- Przyszów Location within Poland
- Coordinates: 50°29′3″N 21°59′34″E﻿ / ﻿50.48417°N 21.99278°E
- Country: Poland
- Voivodeship: Subcarpathian
- County: Stalowa Wola
- Gmina: Bojanów
- Website: http://przyszow.republika.pl/

= Przyszów =

Przyszów is a village in the administrative district of Gmina Bojanów, within Stalowa Wola County, Subcarpathian Voivodeship, in south-eastern Poland.

==Strażak Przyszów==
Klub Sportowy Strażak Przyszów (lit. 'The Firefighter Przyszów Sports Club') was a Polish football club that was established in 2001. Their greatest success was playing in the regional league in 2009–2012. The club was dissolved after the B-class 2018–19 season.

== Przyszów Castle ==
The Przyszów Castle was a medieval royal castle located in the village of Przyszów.

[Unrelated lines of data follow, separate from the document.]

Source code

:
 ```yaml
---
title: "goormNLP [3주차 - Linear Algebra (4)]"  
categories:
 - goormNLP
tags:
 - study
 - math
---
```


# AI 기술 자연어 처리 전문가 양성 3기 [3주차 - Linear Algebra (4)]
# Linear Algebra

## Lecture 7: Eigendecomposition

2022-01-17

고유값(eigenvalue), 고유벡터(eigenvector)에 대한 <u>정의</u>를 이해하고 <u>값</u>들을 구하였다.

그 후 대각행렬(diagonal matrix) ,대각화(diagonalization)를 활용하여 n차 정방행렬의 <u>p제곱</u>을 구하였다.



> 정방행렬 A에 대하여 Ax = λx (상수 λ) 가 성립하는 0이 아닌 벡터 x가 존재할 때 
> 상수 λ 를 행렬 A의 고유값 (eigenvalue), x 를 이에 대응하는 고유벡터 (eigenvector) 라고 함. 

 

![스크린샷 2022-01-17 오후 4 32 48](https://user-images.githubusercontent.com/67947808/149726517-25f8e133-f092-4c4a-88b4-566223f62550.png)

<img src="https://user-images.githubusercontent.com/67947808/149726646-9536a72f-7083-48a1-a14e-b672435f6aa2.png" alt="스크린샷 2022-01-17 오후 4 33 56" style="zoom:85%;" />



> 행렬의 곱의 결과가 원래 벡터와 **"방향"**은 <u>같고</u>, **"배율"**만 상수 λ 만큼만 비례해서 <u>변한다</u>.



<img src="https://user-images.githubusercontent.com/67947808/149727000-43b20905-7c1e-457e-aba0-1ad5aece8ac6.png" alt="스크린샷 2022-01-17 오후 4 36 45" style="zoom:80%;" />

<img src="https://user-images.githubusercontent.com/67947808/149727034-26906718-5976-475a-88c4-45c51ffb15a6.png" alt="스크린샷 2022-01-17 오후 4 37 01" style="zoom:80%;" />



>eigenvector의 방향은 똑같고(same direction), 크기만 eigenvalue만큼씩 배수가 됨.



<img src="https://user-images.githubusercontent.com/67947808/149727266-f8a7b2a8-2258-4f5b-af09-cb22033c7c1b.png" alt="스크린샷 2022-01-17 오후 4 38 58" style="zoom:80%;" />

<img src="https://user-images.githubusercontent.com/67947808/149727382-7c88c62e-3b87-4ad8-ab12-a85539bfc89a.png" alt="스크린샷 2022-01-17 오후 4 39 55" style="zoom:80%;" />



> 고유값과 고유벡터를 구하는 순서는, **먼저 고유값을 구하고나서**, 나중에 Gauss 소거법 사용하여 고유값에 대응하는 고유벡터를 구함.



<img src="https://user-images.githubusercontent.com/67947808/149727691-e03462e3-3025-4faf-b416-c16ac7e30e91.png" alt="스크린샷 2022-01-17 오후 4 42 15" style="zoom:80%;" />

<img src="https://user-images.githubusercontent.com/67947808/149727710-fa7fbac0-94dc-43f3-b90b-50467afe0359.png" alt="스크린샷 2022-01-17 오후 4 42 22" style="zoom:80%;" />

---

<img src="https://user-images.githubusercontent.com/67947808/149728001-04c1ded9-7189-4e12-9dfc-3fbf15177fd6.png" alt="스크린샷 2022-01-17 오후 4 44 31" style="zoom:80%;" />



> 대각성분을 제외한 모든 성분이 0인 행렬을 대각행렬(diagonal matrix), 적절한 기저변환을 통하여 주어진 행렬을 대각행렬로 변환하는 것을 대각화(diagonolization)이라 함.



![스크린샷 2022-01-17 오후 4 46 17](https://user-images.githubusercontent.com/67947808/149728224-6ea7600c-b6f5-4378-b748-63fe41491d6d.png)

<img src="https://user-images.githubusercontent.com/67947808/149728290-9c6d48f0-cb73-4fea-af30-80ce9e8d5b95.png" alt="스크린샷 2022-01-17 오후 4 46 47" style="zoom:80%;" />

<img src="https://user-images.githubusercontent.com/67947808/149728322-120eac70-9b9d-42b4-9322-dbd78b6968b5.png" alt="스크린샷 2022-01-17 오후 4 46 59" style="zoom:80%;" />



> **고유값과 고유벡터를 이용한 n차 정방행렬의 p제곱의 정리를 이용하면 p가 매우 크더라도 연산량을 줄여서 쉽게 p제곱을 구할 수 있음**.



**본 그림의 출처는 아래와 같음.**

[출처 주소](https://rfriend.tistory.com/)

It had been built in the mid-14th century by Casimir the Great, but eventually the castle was destroyed by troops passing through around the year of 1624, it then continued to fall into disrepair from then on.

By 1752 the only 2 walls of the main building left were used as building material for the Capuchin monastery.

As of present, the grounds are private and not accessible to the public.